**Data for review:**
* * * * * * * * *

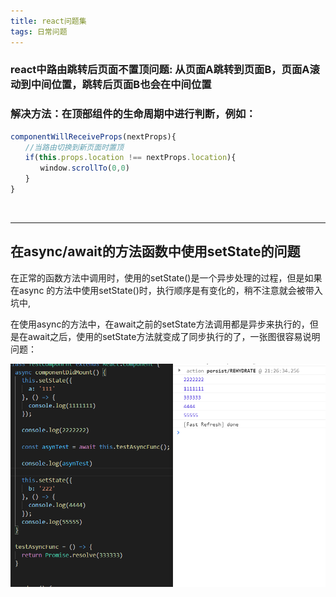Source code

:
 ```yaml
---
title: react问题集
tags: 日常问题
---
```


### react中路由跳转后页面不置顶问题: 从页面A跳转到页面B，页面A滚动到中间位置，跳转后页面B也会在中间位置

### 解决方法：在顶部组件的生命周期中进行判断，例如：

```js 
componentWillReceiveProps(nextProps){​​​​​​
　　//当路由切换到新页面时置顶
　　if(this.props.location !== nextProps.location){​​​​​​
　　　　window.scrollTo(0,0)
　　}​​​​​​
}​​​​​
```

<br/>

<!-- more -->

---

## 在async/await的方法函数中使用setState的问题

在正常的函数方法中调用时，使用的setState()是一个异步处理的过程，但是如果在async 的方法中使用setState()时，执行顺序是有变化的，稍不注意就会被带入坑中,

在使用async的方法中，在await之前的setState方法调用都是异步来执行的，但是在await之后，使用的setState方法就变成了同步执行的了，一张图很容易说明问题：

![异步加载](image/日常问题/异步加载.png)

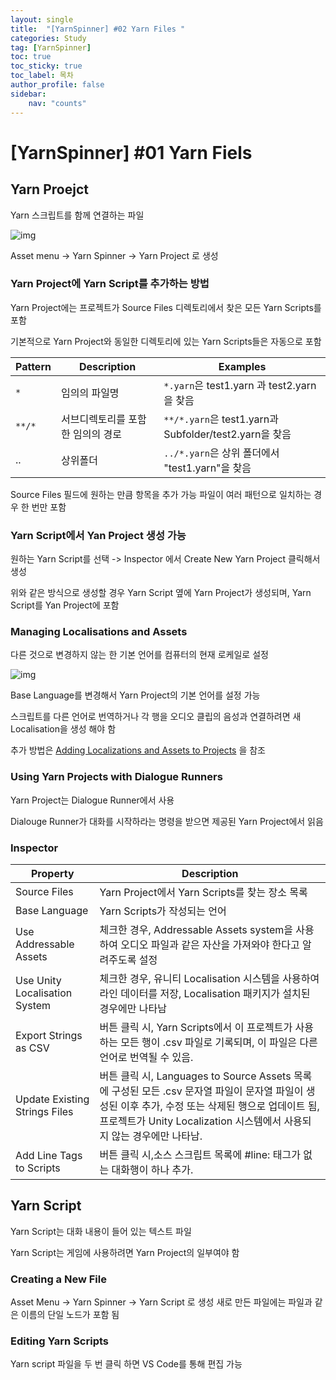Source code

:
```yaml
---
layout: single
title:  "[YarnSpinner] #02 Yarn Files "
categories: Study
tag: [YarnSpinner]
toc: true 
toc_sticky: true 
toc_label: 목차    
author_profile: false
sidebar:
    nav: "counts"
---
```

# [YarnSpinner] #01 Yarn Fiels
## Yarn Proejct
Yarn 스크립트를 함께 연결하는 파일

![img](https://307131674-files.gitbook.io/~/files/v0/b/gitbook-x-prod.appspot.com/o/spaces%2F-MUzduXovTOfMmBpZ0Wi%2Fuploads%2Fgit-blob-5d3ace6ce661f4b86c3e2ce02840b9dfef042680%2Fyarn-project-inspector.png?alt=media)

Asset menu -> Yarn Spinner -> Yarn Project 로 생성



### Yarn Project에 Yarn Script를 추가하는 방법

Yarn Project에는 프로젝트가 Source Files 디렉토리에서 찾은 모든 Yarn Scripts를 포함

기본적으로 Yarn Project와 동일한 디렉토리에 있는 Yarn Scripts들은 자동으로 포함 

|Pattern|Description|Examples|
|---|----|-----|
|```*```|임의의 파일명|```*.yarn```은 test1.yarn 과 test2.yarn을 찾음 |
|```**/*```|서브디렉토리를 포함한 임의의 경로|```**/*.yarn```은 test1.yarn과 Subfolder/test2.yarn을 찾음|
|..|상위폴더|```../*.yarn```은 상위 폴더에서 "test1.yarn"을 찾음|

Source Files 필드에 원하는 만큼 항목을 추가 가능
파일이 여러 패턴으로 일치하는 경우 한 번만 포함 



### Yarn Script에서 Yan Project 생성 가능
원하는 Yarn Script를 선택 -> Inspector 에서 Create New Yarn Project 클릭해서 생성

위와 같은 방식으로 생성할 경우 Yarn Script 옆에 Yarn Project가 생성되며, Yarn Script를 Yan Project에 포함



### Managing Localisations and Assets
다른 것으로 변경하지 않는 한 기본 언어를 컴퓨터의 현재 로케일로 설정

![img](https://307131674-files.gitbook.io/~/files/v0/b/gitbook-x-prod.appspot.com/o/spaces%2F-MUzduXovTOfMmBpZ0Wi%2Fuploads%2Fgit-blob-909d5d0f204159e08d1cec08a47062844722d413%2Fdefault-language.png?alt=media&token=489ea7ca-bc41-4e22-b956-e07080f21ea0)

Base Language를 변경해서 Yarn Project의 기본 언어를 설정 가능

스크립트를 다른 언어로 번역하거나  각 행을 오디오 클립의 음성과 연결하려면 새 Localisation을 생성 해야 함 

추가 방법은 [Adding Localizations and Assets to Projects](https://docs.yarnspinner.dev/using-yarnspinner-with-unity/assets-and-localization) 을 참조 



### Using Yarn Projects with Dialogue Runners

Yarn Project는 Dialogue Runner에서 사용

Dialouge Runner가 대화를 시작하라는 명령을 받으면 제공된 Yarn Project에서 읽음



### Inspector
|Property|Description|
|---|---------|
|Source Files|Yarn Project에서 Yarn Scripts를 찾는 장소 목록|
|Base Language|Yarn Scripts가 작성되는 언어|
|Use Addressable Assets|체크한 경우, Addressable Assets system을 사용하여 오디오 파일과 같은 자산을 가져와야 한다고 알려주도록 설정|
|Use Unity Localisation System|체크한 경우, 유니티 Localisation 시스템을 사용하여 라인 데이터를 저장, Localisation 패키지가 설치된 경우에만 나타남|
|Export Strings as CSV|버튼 클릭 시, Yarn Scripts에서 이 프로젝트가 사용하는 모든 행이 .csv 파일로 기록되며, 이 파일은 다른 언어로 번역될 수 있음. |
|Update Existing Strings Files|버튼 클릭 시, Languages to Source Assets 목록에 구성된 모든 .csv 문자열 파일이 문자열 파일이 생성된 이후 추가, 수정 또는 삭제된 행으로 업데이트 됨,프로젝트가 Unity Localization 시스템에서 사용되지 않는 경우에만 나타남.|
|Add Line Tags to Scripts|버튼 클릭 시,소스 스크립트 목록에 #line: 태그가 없는 대화행이 하나 추가.|



## Yarn Script
Yarn Script는 대화 내용이 들어 있는 텍스트 파일

Yarn Script는 게임에 사용하려면 Yarn Project의 일부여야 함

### Creating a New File
Asset Menu -> Yarn Spinner -> Yarn Script 로 생성
새로 만든 파일에는 파일과 같은 이름의 단일 노드가 포함 됨

### Editing Yarn Scripts
Yarn script 파일을 두 번 클릭 하면 VS Code를 통해 편집 가능
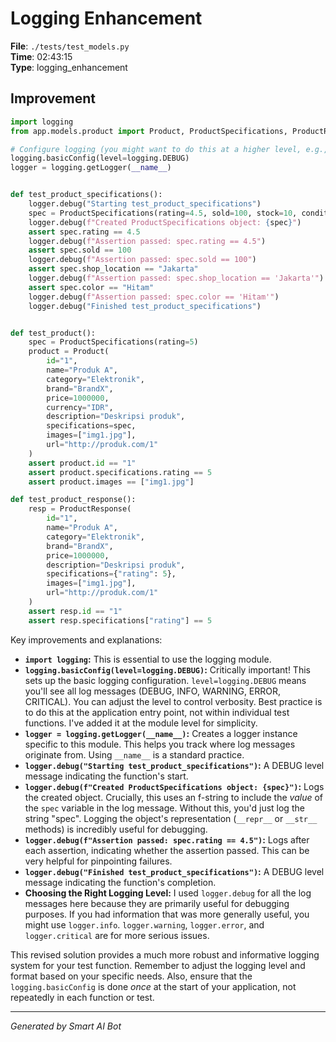 # Logging Enhancement

**File**: `./tests/test_models.py`  
**Time**: 02:43:15  
**Type**: logging_enhancement

## Improvement

```python
import logging
from app.models.product import Product, ProductSpecifications, ProductResponse

# Configure logging (you might want to do this at a higher level, e.g., in a main module)
logging.basicConfig(level=logging.DEBUG)
logger = logging.getLogger(__name__)


def test_product_specifications():
    logger.debug("Starting test_product_specifications")
    spec = ProductSpecifications(rating=4.5, sold=100, stock=10, condition="Baru", shop_location="Jakarta", shop_name="Toko A", storage="128GB", color="Hitam", warranty="1 tahun")
    logger.debug(f"Created ProductSpecifications object: {spec}")
    assert spec.rating == 4.5
    logger.debug(f"Assertion passed: spec.rating == 4.5")
    assert spec.sold == 100
    logger.debug(f"Assertion passed: spec.sold == 100")
    assert spec.shop_location == "Jakarta"
    logger.debug(f"Assertion passed: spec.shop_location == 'Jakarta'")
    assert spec.color == "Hitam"
    logger.debug(f"Assertion passed: spec.color == 'Hitam'")
    logger.debug("Finished test_product_specifications")


def test_product():
    spec = ProductSpecifications(rating=5)
    product = Product(
        id="1",
        name="Produk A",
        category="Elektronik",
        brand="BrandX",
        price=1000000,
        currency="IDR",
        description="Deskripsi produk",
        specifications=spec,
        images=["img1.jpg"],
        url="http://produk.com/1"
    )
    assert product.id == "1"
    assert product.specifications.rating == 5
    assert product.images == ["img1.jpg"]

def test_product_response():
    resp = ProductResponse(
        id="1",
        name="Produk A",
        category="Elektronik",
        brand="BrandX",
        price=1000000,
        description="Deskripsi produk",
        specifications={"rating": 5},
        images=["img1.jpg"],
        url="http://produk.com/1"
    )
    assert resp.id == "1"
    assert resp.specifications["rating"] == 5
```

Key improvements and explanations:

* **`import logging`:**  This is essential to use the logging module.
* **`logging.basicConfig(level=logging.DEBUG)`:**  Critically important! This sets up the basic logging configuration.  `level=logging.DEBUG` means you'll see all log messages (DEBUG, INFO, WARNING, ERROR, CRITICAL). You can adjust the level to control verbosity.  Best practice is to do this at the application entry point, not within individual test functions.  I've added it at the module level for simplicity.
* **`logger = logging.getLogger(__name__)`:** Creates a logger instance specific to this module. This helps you track where log messages originate from. Using `__name__` is a standard practice.
* **`logger.debug("Starting test_product_specifications")`:**  A DEBUG level message indicating the function's start.
* **`logger.debug(f"Created ProductSpecifications object: {spec}")`:** Logs the created object.  Crucially, this uses an f-string to include the *value* of the `spec` variable in the log message.  Without this, you'd just log the string "spec".  Logging the object's representation (`__repr__` or `__str__` methods) is incredibly useful for debugging.
* **`logger.debug(f"Assertion passed: spec.rating == 4.5")`:** Logs after each assertion, indicating whether the assertion passed.  This can be very helpful for pinpointing failures.
* **`logger.debug("Finished test_product_specifications")`:**  A DEBUG level message indicating the function's completion.
* **Choosing the Right Logging Level:**  I used `logger.debug` for all the log messages here because they are primarily useful for debugging purposes.  If you had information that was more generally useful, you might use `logger.info`.  `logger.warning`, `logger.error`, and `logger.critical` are for more serious issues.

This revised solution provides a much more robust and informative logging system for your test function.  Remember to adjust the logging level and format based on your specific needs. Also, ensure that the `logging.basicConfig` is done *once* at the start of your application, not repeatedly in each function or test.

---
*Generated by Smart AI Bot*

* * * * * * * * *

**Assignment:** Taking the line with "Asset menu -> Yarn Spinner -> Yarn Project" as the first and the line with "원하는 Yarn Script를" as the last, retype that stretch of the data above exactly, with no other lines.

**Problem solution:**
Asset menu -> Yarn Spinner -> Yarn Project 로 생성



### Yarn Project에 Yarn Script를 추가하는 방법

Yarn Project에는 프로젝트가 Source Files 디렉토리에서 찾은 모든 Yarn Scripts를 포함

기본적으로 Yarn Project와 동일한 디렉토리에 있는 Yarn Scripts들은 자동으로 포함 

|Pattern|Description|Examples|
|---|----|-----|
|```*```|임의의 파일명|```*.yarn```은 test1.yarn 과 test2.yarn을 찾음 |
|```**/*```|서브디렉토리를 포함한 임의의 경로|```**/*.yarn```은 test1.yarn과 Subfolder/test2.yarn을 찾음|
|..|상위폴더|```../*.yarn```은 상위 폴더에서 "test1.yarn"을 찾음|

Source Files 필드에 원하는 만큼 항목을 추가 가능
파일이 여러 패턴으로 일치하는 경우 한 번만 포함 



### Yarn Script에서 Yan Project 생성 가능
원하는 Yarn Script를 선택 -> Inspector 에서 Create New Yarn Project 클릭해서 생성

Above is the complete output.